With the limited RAM memory of an 08M2 I would imagine that you are at best building a line in memory and then blasting that line to the display, repeating for the rest. That means there will be a vertical delay in refreshing lines which depends on how quickly you can get the character bitmapped into memory, and a horizontal delay as each bitmap of line is blasted out.

If you can post your code then members may see opportunities to increase the speed and performance of each.

mrm · Mar 9, 2020

WhiteSpace said:
My understanding from having read the various threads on these SSD1306 OLEDs repeatedly over the last few weeks is that the RAM that they use can’t be read from, so if I understand that and AllyCat’s suggestion correctly, using the right hand 8 x 8 as extra storage wouldn’t work. I hesitate a little to chip in on a discussion between two experts, though! I’ve been working over the past couple of weeks on using one of these displays to show 3 or 4 separate pieces of information, each capable of being refreshed separately without needing to rewrite the entire 128 x 64. I haven’t quite finished, but I’ll post an update this evening in case that’s any use in this discussion. Essentially it’s just a question of specifying start column and row for the bit of the display that you want to write to, then inc’ing and dec’ing to build the characters. Doing so doesn’t wipe the rest of the display.

For the ssd1306 It is possible to set the start position to avoid rewriting the screen eg. 0x21 startrow endrow followed by 0x22 startcol endcol. create a subroutine to do this and then call it after setting startrow and/or startcol.

WhiteSpace · Mar 9, 2020

@mrm just in case it's any use, here is an extract from the code that I have been working on. The project is a remote control for a vehicle, with two pots on the transmitter sending motor control values via IROUT as byte values. The receiver converts them to PWM values, and also checks for motor current (via sense resistors) and battery voltage (via voltage divider), which it displays on the OLED. It's all entirely unnecessary, of course - I could just have an LED that flashes on overcurrent or low voltage, but the OLED display looks very smart (I attach a photo).
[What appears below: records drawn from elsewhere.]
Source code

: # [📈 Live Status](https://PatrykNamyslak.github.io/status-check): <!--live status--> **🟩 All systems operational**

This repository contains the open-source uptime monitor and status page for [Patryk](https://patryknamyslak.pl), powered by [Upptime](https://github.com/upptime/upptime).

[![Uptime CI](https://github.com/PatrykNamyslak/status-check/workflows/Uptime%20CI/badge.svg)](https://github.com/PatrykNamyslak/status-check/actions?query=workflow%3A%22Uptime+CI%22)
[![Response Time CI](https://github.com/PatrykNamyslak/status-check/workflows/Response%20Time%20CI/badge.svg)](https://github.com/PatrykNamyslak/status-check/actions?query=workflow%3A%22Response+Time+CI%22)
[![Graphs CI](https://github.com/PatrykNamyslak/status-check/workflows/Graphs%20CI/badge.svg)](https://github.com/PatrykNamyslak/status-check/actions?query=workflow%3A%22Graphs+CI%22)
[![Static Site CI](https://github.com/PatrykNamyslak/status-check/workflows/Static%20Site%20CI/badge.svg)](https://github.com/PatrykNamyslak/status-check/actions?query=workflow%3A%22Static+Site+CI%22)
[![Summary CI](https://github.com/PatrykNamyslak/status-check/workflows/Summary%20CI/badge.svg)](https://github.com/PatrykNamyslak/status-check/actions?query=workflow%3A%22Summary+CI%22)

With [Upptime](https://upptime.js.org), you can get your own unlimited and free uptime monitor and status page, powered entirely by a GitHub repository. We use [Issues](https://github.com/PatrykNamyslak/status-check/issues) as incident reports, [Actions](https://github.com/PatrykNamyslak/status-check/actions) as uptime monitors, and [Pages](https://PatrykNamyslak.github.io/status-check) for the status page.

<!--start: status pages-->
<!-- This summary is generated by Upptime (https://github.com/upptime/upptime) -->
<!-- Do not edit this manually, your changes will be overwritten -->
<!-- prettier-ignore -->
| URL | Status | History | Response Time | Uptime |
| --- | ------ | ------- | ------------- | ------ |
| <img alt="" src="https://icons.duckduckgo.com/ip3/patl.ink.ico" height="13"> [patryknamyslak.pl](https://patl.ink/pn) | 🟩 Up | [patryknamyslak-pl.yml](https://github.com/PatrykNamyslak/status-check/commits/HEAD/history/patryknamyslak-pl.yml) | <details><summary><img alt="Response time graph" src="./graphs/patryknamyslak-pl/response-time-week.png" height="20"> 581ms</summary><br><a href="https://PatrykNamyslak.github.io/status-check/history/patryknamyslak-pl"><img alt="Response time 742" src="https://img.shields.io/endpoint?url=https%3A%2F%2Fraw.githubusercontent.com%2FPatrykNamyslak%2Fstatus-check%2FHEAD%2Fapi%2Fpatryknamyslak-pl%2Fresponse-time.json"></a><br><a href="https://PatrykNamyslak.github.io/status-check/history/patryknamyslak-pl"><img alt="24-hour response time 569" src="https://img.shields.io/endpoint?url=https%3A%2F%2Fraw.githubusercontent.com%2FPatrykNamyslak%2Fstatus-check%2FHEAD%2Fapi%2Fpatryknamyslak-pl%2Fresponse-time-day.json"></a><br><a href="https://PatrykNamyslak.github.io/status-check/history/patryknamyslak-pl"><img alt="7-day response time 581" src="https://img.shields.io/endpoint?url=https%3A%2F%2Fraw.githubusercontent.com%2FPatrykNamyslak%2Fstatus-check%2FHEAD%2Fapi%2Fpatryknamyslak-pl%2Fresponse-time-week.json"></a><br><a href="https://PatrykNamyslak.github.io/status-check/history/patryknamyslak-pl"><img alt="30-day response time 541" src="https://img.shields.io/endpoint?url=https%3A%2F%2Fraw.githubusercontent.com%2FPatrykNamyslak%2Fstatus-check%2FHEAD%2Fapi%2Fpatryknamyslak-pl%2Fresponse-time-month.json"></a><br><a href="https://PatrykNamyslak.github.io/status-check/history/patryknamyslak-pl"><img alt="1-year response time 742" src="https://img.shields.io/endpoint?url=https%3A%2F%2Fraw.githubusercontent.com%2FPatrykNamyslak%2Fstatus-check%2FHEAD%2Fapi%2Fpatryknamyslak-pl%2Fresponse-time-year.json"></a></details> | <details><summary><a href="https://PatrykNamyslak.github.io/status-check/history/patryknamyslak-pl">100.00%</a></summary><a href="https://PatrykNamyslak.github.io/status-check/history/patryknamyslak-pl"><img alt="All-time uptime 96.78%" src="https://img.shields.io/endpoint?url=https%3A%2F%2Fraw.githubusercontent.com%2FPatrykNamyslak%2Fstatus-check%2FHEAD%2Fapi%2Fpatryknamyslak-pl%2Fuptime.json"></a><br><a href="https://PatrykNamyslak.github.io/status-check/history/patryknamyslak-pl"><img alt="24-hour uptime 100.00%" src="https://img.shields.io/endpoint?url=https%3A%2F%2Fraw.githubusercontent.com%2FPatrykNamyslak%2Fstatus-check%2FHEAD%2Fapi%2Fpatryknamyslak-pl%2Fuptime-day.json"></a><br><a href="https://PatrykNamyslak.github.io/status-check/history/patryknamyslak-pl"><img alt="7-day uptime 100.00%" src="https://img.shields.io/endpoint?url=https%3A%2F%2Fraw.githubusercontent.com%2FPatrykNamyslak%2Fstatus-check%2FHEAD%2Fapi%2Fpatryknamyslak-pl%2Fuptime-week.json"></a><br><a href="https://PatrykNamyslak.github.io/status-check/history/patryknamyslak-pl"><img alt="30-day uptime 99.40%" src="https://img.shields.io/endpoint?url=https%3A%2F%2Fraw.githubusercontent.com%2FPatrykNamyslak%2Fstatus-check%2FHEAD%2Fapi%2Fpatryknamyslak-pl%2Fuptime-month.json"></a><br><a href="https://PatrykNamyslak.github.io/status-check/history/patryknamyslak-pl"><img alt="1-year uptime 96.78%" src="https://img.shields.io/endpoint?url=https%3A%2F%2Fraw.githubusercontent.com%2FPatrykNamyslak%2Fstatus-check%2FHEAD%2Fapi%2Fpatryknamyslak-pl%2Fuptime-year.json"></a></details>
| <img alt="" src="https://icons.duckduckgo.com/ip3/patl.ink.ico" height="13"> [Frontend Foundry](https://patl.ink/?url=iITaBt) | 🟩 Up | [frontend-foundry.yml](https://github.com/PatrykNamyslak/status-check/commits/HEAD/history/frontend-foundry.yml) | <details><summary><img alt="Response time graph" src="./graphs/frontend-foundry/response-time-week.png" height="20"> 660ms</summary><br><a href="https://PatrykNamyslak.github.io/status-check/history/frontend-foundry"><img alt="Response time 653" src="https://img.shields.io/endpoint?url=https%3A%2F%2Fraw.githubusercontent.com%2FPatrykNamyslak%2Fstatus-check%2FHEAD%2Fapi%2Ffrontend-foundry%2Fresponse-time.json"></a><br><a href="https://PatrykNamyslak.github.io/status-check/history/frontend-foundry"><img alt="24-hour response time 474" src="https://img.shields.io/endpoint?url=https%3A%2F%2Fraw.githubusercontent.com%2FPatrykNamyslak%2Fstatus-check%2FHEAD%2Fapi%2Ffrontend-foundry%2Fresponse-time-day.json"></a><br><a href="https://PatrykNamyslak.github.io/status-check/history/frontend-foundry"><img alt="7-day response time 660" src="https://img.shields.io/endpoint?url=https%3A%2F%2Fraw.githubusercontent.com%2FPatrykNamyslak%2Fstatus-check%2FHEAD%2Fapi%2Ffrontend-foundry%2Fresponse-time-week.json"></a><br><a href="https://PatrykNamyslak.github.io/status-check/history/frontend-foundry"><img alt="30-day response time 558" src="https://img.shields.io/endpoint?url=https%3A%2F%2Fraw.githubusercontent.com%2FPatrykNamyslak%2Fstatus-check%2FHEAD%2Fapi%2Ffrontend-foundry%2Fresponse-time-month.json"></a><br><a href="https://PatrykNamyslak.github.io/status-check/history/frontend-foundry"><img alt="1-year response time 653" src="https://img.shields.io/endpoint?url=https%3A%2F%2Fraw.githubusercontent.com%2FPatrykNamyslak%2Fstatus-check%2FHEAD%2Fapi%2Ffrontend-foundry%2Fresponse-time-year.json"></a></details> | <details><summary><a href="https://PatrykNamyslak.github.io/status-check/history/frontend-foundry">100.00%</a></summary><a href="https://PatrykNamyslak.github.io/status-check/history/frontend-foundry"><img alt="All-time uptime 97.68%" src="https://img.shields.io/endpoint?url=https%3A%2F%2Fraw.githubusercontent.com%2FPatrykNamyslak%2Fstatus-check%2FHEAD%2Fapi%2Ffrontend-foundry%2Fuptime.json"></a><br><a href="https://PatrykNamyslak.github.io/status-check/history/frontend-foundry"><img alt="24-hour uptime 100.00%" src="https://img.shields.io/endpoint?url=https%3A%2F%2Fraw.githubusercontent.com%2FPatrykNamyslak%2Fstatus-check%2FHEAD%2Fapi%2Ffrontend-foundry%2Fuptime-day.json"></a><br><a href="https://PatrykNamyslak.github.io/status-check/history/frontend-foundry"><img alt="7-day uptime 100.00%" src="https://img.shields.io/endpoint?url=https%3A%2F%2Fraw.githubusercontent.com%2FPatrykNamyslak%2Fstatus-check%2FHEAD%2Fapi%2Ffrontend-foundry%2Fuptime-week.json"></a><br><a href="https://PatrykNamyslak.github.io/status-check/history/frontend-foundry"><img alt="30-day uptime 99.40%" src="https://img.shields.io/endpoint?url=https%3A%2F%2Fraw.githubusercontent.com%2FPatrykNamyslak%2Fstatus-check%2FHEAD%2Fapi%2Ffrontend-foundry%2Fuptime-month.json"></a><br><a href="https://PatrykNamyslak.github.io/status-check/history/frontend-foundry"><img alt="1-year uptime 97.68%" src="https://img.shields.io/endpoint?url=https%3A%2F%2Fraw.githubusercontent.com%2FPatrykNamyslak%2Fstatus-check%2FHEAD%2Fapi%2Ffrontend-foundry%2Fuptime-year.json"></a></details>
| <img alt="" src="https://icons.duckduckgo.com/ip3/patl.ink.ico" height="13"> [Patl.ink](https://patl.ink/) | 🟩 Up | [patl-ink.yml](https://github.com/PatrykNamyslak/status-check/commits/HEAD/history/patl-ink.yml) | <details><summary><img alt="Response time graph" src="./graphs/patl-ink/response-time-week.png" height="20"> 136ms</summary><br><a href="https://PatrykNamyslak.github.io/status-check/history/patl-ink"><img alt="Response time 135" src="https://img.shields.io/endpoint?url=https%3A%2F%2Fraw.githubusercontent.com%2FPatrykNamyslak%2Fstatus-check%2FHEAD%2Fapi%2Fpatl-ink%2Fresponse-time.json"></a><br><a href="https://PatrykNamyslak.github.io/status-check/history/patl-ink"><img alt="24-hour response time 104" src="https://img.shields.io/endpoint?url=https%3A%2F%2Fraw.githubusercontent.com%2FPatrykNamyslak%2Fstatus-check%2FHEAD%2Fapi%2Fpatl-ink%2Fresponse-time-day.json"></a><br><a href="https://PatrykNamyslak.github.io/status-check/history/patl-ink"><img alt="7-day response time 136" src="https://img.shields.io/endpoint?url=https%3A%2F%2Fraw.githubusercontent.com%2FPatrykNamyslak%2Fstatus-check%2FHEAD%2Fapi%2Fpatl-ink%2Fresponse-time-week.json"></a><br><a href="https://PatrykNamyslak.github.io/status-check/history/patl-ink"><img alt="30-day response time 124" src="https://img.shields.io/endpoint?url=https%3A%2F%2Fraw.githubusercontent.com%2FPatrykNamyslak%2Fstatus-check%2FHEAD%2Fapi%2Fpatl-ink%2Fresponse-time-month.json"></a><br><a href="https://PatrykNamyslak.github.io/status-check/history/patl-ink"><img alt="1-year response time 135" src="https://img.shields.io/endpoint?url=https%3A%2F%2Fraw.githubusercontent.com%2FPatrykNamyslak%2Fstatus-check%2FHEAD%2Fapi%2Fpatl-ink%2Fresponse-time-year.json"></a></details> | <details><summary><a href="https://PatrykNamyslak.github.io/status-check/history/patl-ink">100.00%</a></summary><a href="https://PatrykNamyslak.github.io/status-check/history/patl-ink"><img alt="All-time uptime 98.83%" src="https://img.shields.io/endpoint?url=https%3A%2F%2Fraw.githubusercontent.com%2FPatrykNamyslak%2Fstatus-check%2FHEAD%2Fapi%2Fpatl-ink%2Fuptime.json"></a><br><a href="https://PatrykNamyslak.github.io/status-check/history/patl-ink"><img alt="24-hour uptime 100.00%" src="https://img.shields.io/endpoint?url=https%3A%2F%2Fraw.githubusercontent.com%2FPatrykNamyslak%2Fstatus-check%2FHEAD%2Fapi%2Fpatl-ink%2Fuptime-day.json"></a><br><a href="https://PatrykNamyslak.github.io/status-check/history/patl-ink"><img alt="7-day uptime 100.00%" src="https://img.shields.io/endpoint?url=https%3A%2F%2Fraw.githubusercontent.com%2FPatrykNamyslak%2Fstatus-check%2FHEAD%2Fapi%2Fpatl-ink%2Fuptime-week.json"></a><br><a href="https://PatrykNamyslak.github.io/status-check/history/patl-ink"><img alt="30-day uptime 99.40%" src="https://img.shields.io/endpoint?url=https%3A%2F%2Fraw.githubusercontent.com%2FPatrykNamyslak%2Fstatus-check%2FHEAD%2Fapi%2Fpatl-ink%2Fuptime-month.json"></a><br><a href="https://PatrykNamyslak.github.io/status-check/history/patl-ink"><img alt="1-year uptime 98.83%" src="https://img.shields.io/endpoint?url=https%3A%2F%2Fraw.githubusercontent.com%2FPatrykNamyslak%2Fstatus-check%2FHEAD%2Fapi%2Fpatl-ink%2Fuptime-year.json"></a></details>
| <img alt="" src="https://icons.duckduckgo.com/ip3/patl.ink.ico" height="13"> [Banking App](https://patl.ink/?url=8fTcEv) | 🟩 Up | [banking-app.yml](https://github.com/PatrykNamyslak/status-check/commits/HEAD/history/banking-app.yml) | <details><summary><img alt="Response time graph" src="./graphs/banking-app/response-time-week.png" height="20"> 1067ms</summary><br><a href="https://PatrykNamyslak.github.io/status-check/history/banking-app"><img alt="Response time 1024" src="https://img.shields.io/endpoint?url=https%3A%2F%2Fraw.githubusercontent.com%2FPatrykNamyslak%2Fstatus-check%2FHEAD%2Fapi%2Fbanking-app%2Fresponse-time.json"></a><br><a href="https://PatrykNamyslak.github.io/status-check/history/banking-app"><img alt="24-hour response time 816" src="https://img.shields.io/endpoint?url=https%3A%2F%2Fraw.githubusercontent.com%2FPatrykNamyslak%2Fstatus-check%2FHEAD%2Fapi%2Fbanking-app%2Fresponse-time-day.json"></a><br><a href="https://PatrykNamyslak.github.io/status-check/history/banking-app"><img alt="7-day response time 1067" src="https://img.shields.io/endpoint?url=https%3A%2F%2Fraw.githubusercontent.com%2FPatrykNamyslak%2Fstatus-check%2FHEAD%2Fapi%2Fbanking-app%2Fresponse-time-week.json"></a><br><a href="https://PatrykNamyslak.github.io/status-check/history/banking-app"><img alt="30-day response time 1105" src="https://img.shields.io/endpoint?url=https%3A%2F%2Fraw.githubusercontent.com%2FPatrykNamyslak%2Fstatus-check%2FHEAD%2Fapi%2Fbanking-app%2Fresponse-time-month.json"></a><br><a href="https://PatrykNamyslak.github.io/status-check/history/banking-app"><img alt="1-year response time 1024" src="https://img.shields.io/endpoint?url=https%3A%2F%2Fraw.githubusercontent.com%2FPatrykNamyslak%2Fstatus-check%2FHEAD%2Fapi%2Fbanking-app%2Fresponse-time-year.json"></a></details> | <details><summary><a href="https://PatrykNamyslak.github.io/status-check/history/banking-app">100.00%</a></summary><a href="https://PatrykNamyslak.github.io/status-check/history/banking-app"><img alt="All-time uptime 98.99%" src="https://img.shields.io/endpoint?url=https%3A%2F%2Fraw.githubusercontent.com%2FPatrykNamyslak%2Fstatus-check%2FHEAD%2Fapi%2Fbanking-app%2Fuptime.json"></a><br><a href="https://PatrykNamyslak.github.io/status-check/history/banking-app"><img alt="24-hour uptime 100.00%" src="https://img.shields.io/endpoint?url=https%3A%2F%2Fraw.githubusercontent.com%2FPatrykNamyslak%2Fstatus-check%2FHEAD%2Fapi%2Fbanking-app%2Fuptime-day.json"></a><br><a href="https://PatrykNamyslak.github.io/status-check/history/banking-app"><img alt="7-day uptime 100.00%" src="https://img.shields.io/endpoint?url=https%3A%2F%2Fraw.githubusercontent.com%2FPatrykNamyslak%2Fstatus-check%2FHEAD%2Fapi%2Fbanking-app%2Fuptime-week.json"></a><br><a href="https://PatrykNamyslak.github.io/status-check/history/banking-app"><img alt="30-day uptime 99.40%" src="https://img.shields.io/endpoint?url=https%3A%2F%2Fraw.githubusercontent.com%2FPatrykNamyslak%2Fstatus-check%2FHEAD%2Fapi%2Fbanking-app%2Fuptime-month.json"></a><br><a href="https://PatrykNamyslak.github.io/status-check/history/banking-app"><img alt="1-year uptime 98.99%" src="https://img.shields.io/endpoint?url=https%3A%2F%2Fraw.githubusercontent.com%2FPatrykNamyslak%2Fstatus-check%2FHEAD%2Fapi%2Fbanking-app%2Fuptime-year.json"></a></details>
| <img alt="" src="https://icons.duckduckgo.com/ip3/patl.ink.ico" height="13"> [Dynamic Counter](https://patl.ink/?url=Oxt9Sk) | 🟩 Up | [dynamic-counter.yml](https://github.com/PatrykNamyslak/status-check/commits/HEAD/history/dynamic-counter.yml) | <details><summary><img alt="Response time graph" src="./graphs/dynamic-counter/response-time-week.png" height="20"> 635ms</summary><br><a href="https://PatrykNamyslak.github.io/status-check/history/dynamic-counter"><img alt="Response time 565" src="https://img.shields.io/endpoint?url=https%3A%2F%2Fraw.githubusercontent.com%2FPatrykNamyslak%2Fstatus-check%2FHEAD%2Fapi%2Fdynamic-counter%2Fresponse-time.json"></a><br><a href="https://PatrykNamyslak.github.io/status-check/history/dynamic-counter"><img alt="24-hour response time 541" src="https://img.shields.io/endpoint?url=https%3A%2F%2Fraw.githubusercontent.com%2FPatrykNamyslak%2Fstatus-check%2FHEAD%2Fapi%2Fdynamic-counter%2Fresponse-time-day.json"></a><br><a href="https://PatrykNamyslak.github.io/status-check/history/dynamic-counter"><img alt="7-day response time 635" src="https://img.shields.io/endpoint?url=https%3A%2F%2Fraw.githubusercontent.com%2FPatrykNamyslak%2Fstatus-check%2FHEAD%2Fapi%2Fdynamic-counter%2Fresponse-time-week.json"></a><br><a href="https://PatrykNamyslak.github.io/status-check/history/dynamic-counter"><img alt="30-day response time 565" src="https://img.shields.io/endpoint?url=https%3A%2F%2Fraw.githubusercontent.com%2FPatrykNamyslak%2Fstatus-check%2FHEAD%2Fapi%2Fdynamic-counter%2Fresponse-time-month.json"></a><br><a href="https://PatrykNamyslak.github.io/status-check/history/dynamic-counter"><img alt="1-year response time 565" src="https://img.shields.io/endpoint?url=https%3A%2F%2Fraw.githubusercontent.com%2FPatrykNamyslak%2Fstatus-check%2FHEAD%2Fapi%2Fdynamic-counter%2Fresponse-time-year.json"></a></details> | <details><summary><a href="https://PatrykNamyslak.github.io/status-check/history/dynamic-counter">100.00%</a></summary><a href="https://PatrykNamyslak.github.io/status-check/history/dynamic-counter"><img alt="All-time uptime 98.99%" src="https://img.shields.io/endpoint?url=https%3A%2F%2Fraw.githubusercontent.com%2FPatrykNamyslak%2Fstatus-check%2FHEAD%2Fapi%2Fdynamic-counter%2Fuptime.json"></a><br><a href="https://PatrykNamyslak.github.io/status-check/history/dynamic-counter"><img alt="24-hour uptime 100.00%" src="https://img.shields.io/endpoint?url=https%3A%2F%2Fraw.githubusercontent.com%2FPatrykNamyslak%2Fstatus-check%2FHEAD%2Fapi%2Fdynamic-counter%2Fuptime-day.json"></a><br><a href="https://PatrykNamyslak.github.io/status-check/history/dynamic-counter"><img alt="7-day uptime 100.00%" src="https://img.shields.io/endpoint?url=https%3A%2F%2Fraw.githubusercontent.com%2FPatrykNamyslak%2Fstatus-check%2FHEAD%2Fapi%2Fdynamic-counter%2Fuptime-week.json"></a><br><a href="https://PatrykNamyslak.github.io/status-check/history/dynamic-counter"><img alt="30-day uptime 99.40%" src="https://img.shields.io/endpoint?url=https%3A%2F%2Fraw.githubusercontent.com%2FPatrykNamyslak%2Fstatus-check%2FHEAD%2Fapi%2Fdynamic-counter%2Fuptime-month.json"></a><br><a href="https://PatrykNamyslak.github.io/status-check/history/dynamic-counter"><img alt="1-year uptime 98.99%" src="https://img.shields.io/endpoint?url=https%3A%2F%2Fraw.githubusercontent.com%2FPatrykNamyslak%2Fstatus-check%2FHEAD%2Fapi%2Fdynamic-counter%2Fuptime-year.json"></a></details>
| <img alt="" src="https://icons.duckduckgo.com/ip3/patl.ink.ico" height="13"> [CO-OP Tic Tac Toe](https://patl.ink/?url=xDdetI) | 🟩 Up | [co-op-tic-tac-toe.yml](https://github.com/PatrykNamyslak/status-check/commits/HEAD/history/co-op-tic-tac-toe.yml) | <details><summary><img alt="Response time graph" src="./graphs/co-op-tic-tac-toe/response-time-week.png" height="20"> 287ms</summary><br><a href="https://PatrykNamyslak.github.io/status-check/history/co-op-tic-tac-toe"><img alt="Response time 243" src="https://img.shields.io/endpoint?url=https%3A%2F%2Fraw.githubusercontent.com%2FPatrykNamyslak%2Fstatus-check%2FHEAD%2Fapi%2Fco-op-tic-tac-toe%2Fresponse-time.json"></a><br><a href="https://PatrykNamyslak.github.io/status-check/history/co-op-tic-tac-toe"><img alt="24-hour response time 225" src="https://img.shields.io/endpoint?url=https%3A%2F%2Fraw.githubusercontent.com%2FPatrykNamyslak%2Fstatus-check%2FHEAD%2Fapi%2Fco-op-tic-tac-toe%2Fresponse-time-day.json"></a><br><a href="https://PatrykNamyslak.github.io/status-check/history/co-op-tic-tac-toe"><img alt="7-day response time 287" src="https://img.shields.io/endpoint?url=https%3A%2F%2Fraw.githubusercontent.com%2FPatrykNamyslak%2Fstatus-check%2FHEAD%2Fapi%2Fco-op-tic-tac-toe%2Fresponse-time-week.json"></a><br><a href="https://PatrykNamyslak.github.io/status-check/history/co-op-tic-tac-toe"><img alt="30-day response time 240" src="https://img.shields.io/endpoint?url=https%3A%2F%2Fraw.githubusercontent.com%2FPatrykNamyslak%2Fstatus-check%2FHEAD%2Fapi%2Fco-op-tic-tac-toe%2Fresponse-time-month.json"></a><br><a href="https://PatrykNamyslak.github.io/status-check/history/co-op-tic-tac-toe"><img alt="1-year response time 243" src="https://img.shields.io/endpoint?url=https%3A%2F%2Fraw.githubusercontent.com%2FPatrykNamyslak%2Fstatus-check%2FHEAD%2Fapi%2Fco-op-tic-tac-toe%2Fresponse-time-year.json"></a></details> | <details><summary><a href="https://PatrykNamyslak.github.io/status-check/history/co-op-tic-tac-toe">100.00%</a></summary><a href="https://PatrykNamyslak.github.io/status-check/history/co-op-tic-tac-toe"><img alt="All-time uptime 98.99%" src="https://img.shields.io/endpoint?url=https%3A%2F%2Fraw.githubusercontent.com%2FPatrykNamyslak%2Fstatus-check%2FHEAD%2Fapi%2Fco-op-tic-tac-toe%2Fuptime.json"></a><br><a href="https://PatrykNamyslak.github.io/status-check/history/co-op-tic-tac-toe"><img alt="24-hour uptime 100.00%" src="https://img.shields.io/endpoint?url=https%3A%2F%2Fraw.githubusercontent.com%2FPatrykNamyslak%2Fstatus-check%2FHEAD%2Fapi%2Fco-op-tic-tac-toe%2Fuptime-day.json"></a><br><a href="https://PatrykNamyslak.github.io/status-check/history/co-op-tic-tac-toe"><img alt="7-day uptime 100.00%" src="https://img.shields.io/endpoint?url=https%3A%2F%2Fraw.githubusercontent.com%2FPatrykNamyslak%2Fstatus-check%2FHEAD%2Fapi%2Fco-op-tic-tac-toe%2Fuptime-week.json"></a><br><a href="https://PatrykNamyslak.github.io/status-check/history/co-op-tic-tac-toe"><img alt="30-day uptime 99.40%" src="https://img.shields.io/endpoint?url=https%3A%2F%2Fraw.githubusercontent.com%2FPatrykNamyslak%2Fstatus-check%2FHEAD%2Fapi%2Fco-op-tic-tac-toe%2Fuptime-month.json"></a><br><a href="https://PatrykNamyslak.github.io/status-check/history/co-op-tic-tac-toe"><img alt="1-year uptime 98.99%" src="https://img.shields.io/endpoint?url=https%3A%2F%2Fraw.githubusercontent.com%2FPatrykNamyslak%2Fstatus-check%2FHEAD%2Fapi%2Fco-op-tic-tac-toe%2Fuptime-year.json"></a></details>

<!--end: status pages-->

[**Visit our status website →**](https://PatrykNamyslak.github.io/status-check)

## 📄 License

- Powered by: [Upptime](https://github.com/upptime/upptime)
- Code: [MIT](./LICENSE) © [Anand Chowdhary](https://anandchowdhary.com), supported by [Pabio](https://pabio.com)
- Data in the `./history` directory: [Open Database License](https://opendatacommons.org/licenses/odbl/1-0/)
This is an intermediate version - I've had a number of versions since then. It displays separately 3 word values (left current, right current and voltage) in different locations on the OLED. The location is set by the following command:

row = y
col = x
Gosub SetPosition

The display maintains pixels until they are overwritten (so it's necessary to clear the display if you're not entirely overwriting a particular position).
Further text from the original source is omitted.